Water security remains a critical issue given the looming threats of industrial pollution, necessitating comprehensive assessments of water quality to address seasonal fluctuations and influential factors while formulating effective strategies for decision makers. This study introduces a novel approach for evaluating water quality within a complex riverine zone in South Korea: Han River that encompasses five river streams situated at each junction of North and South streams (including Gyeongan Stream) that ultimately leading towards Paldang Lake. By utilizing the monthly water characteristic data from the year 2013-2022 across 14 different locations, the significant seasonal trends and potential influences on water quality are identified.
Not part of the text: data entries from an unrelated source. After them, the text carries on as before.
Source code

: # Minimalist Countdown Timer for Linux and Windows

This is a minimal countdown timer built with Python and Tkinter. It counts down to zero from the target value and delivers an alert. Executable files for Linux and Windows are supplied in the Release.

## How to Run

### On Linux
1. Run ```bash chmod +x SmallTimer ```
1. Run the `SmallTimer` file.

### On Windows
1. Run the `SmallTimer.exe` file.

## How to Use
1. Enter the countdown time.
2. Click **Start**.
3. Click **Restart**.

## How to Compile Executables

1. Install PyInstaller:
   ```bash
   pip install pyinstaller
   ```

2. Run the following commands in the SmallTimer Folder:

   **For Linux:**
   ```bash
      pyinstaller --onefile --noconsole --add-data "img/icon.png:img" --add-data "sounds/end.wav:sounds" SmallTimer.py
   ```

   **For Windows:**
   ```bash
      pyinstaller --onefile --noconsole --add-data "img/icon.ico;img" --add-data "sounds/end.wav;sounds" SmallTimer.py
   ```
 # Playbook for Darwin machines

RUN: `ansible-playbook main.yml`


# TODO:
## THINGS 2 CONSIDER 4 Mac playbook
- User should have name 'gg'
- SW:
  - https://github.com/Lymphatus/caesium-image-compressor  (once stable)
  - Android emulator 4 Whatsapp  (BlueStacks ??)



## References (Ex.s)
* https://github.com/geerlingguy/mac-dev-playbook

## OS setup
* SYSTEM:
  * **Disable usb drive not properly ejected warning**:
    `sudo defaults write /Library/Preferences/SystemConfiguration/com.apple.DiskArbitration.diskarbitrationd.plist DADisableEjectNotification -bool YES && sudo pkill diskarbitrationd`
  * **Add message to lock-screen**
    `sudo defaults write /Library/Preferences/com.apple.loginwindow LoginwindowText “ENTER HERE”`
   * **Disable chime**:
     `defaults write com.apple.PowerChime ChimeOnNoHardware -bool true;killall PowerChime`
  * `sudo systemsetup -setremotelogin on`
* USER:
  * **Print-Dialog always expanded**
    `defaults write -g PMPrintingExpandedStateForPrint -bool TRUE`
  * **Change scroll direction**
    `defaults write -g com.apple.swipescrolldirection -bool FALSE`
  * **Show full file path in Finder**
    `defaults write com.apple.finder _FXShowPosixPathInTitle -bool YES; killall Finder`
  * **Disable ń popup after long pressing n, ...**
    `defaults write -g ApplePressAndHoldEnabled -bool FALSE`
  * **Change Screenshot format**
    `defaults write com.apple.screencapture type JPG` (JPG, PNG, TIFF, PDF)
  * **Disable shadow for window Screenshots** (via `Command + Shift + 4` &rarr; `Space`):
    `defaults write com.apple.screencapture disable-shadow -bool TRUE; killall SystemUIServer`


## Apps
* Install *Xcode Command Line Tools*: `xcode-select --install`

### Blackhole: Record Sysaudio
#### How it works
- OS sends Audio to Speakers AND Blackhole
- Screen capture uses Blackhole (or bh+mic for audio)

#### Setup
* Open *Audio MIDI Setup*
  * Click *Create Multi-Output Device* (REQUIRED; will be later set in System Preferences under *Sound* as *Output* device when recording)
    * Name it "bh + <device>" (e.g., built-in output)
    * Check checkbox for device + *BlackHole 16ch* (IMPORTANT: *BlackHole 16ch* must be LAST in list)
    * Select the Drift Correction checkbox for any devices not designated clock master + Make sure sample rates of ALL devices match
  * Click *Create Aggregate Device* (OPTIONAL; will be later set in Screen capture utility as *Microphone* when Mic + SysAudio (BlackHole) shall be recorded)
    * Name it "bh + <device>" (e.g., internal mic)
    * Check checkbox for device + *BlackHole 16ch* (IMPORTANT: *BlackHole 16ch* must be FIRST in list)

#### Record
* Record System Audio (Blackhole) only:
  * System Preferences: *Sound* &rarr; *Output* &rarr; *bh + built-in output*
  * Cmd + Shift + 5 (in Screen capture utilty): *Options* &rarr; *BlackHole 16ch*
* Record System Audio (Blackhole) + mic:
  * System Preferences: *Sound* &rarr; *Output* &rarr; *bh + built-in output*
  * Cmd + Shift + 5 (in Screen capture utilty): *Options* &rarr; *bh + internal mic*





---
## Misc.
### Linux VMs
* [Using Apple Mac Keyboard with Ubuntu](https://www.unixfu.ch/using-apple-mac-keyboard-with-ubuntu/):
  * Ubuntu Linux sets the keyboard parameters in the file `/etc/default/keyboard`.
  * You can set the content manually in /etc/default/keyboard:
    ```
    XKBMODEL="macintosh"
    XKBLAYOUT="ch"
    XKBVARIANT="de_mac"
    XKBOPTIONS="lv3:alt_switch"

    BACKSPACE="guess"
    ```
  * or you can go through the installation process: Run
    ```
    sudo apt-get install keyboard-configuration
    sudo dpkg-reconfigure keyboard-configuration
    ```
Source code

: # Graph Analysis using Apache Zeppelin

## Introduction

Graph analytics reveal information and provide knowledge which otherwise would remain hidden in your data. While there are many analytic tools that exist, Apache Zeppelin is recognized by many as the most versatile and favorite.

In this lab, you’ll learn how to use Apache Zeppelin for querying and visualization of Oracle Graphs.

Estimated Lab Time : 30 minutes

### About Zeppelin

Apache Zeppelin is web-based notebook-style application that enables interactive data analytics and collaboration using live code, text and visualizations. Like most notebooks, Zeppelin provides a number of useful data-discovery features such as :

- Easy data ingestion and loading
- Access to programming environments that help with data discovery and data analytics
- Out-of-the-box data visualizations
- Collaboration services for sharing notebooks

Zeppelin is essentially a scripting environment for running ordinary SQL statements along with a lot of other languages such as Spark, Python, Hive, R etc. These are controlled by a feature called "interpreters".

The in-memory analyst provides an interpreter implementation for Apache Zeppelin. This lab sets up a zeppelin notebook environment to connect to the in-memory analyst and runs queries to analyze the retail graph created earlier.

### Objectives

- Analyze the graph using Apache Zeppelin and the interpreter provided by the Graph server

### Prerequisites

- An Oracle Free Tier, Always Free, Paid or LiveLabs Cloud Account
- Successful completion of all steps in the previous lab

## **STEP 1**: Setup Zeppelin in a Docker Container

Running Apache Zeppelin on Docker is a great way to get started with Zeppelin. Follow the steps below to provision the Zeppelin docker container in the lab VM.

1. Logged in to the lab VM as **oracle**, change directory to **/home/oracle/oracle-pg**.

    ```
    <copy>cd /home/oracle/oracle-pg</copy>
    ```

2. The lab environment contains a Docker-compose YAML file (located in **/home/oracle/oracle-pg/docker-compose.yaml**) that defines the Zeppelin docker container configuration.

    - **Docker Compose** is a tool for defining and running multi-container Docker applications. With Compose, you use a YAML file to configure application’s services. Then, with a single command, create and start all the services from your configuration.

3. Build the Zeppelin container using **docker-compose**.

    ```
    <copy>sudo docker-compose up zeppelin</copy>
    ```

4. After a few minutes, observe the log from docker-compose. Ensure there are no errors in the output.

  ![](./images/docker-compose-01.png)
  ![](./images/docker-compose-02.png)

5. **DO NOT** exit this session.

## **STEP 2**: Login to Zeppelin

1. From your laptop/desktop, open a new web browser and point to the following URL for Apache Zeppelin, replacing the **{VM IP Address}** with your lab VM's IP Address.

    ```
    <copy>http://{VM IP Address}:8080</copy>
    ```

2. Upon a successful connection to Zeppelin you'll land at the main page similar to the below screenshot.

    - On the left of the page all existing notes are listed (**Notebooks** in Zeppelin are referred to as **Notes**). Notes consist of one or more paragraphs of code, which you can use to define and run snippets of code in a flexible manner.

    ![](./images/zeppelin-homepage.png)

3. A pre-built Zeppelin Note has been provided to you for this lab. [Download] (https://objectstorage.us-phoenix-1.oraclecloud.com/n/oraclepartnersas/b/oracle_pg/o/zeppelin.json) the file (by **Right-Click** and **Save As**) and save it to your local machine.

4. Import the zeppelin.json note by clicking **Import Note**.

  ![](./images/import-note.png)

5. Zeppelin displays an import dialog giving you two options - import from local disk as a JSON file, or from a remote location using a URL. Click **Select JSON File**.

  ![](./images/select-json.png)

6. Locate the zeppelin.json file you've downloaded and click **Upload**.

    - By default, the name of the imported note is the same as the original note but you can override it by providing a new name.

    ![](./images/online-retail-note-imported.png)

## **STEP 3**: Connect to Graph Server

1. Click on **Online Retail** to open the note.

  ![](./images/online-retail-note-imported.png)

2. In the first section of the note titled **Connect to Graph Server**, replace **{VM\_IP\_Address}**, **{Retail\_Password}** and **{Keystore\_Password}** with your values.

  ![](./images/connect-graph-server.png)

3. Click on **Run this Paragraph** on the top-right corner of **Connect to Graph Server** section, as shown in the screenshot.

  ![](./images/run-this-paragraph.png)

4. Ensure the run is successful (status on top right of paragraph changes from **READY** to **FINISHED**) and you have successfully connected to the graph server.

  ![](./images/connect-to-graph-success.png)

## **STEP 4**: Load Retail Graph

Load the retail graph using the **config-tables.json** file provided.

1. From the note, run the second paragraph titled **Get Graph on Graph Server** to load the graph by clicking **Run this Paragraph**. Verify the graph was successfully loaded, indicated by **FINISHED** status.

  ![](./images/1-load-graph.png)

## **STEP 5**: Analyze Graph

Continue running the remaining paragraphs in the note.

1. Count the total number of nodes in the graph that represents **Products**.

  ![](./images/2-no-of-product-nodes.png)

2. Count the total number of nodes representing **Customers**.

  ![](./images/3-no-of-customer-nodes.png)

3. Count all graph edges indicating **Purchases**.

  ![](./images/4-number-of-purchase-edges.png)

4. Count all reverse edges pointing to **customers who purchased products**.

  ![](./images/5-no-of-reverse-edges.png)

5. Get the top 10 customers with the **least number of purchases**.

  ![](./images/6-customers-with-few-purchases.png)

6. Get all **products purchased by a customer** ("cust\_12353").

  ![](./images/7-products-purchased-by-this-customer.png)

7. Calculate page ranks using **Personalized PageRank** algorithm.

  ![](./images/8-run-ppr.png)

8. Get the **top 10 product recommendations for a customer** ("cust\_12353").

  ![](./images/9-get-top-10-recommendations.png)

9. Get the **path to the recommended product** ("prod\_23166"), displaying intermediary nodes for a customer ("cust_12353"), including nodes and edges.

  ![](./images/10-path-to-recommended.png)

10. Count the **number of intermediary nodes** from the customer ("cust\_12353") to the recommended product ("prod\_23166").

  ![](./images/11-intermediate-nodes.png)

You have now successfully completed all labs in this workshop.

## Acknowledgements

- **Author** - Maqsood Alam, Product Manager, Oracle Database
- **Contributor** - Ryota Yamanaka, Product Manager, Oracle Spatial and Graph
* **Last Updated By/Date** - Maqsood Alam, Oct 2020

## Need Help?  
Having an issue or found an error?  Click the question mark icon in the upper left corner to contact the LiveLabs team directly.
The water quality here is calculated with the proposed method of sub-index water quality index (s-WQI). A combinatorial prediction approach of s-WQI for each location is conducted through a collective of data preprocessing approaches including Hampel filtering and feature selection in prior to the machine learning predictions. In return, light gradient boosting (LGB) is the most accurate predictor by outperforming other prediction algorithms, especially through LGB-Pearson and LGB-Spearman combinations for North and South stream intersections, and LGB-Pearson for Paldang Lake. To further evaluate the robustness of this evaluation and extending the results to a foreseeable scenario, a seasonal based Monte-Carlo Simulation with 10,000 attempts targeting the water characteristic distributions obtained from each location considered are carried out to identify the risk bounds within. The results are further interpreted with SHAP analysis on identifying the contributions of each water characteristics towards the water quality through local and global spectrum. This research yields practical implications, offering tailored strategies for water quality enhancement and early warning systems. The integration of AI-based prediction and feature selection underscores the transformative potential of computational techniques in advancing data-driven water quality assessments, shaping the future of environmental science research.

Keywords: Feature selection; Integrated water quality management; Interpretable AI; Machine learning; Monte-Carlo simulation risk assessment; Water quality assessment.